#### Records provided:
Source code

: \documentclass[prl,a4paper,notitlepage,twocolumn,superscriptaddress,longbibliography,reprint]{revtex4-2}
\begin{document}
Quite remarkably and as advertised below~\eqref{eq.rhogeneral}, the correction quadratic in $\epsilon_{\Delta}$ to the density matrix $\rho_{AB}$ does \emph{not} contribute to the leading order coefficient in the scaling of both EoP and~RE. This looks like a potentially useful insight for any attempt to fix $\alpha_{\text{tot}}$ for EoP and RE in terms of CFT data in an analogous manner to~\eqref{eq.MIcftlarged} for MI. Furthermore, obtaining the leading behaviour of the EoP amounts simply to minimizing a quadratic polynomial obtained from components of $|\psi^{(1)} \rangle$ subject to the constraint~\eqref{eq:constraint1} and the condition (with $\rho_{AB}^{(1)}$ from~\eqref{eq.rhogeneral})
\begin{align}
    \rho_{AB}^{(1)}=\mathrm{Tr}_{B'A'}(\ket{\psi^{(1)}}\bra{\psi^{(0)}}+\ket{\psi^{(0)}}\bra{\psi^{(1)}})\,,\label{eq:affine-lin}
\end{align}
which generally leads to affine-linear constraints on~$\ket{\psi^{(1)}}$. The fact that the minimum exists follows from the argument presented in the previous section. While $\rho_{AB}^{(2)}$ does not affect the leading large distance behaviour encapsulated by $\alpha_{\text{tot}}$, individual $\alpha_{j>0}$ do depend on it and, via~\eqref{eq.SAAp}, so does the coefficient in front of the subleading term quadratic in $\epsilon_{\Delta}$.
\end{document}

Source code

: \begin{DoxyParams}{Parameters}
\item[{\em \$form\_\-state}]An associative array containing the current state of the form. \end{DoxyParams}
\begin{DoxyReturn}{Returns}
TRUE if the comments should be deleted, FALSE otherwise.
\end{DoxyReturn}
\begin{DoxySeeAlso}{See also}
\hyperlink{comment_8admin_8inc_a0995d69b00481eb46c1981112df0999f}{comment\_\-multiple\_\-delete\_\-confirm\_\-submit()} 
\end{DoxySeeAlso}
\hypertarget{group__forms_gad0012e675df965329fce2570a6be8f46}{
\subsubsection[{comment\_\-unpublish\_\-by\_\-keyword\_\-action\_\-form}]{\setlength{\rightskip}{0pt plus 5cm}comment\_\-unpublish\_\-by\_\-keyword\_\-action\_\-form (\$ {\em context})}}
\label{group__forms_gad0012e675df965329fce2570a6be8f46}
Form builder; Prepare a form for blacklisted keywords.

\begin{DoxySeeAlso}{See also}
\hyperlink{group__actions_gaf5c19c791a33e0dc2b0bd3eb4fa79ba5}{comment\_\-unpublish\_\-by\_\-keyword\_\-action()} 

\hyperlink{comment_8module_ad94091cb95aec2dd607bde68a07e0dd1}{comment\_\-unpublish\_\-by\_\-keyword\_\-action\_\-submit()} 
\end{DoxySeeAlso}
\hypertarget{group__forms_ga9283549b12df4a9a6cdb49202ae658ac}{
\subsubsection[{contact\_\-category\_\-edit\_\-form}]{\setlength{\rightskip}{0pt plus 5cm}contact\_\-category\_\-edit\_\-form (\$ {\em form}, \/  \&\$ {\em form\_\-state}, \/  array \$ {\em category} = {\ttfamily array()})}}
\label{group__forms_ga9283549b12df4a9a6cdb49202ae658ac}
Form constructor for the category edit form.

#### Task objective:
Some lines of the listing may include the string "edit". Tally them and report only the total.

#### Exercise response:
2